Task:
Provide the count of lines below that include the word "Live", without any accompanying remarks.

Records from a data source:
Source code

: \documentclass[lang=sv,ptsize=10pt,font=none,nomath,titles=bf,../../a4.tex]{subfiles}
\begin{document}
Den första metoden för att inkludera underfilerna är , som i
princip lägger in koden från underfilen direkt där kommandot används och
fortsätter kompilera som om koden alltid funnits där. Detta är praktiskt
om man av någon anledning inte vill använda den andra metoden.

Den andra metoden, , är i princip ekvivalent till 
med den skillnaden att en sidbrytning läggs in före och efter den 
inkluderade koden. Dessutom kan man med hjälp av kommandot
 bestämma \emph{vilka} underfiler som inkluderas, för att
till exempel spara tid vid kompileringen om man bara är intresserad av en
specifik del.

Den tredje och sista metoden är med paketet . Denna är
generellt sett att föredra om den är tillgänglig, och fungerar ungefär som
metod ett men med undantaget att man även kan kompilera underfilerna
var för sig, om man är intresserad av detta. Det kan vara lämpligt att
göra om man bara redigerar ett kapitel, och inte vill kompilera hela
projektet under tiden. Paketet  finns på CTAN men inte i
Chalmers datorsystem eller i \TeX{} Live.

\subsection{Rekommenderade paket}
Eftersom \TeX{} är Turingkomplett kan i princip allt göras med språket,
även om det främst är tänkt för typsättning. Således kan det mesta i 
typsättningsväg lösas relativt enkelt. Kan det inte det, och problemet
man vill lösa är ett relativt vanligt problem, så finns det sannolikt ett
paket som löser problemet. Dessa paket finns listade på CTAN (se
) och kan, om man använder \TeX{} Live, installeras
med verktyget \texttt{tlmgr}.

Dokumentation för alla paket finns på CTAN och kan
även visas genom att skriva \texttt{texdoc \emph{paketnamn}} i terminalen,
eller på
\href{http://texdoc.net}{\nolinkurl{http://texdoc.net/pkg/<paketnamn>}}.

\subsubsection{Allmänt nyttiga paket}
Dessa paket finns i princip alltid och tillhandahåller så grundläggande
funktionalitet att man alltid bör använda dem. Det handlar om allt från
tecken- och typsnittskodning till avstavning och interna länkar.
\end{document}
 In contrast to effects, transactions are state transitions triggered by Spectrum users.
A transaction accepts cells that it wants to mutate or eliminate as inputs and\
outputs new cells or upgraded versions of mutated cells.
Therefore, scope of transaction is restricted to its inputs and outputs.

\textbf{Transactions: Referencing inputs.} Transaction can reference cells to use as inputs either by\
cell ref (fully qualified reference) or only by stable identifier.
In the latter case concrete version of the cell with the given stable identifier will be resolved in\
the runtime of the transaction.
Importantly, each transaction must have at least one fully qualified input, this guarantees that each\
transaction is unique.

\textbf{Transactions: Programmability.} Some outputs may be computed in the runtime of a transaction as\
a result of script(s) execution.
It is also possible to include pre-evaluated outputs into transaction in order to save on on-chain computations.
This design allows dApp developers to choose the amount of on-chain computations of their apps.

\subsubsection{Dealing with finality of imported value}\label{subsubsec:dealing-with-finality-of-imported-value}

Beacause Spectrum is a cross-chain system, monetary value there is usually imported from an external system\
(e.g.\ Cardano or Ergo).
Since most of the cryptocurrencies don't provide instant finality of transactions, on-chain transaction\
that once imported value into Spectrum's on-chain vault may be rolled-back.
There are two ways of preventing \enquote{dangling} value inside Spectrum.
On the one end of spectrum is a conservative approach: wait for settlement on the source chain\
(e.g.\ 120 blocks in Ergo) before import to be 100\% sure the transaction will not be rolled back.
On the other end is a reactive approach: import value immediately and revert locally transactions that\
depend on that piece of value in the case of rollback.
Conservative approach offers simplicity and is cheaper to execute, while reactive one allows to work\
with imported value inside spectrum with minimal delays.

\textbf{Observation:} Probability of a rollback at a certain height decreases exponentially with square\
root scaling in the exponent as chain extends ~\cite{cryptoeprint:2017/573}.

Answer area:
2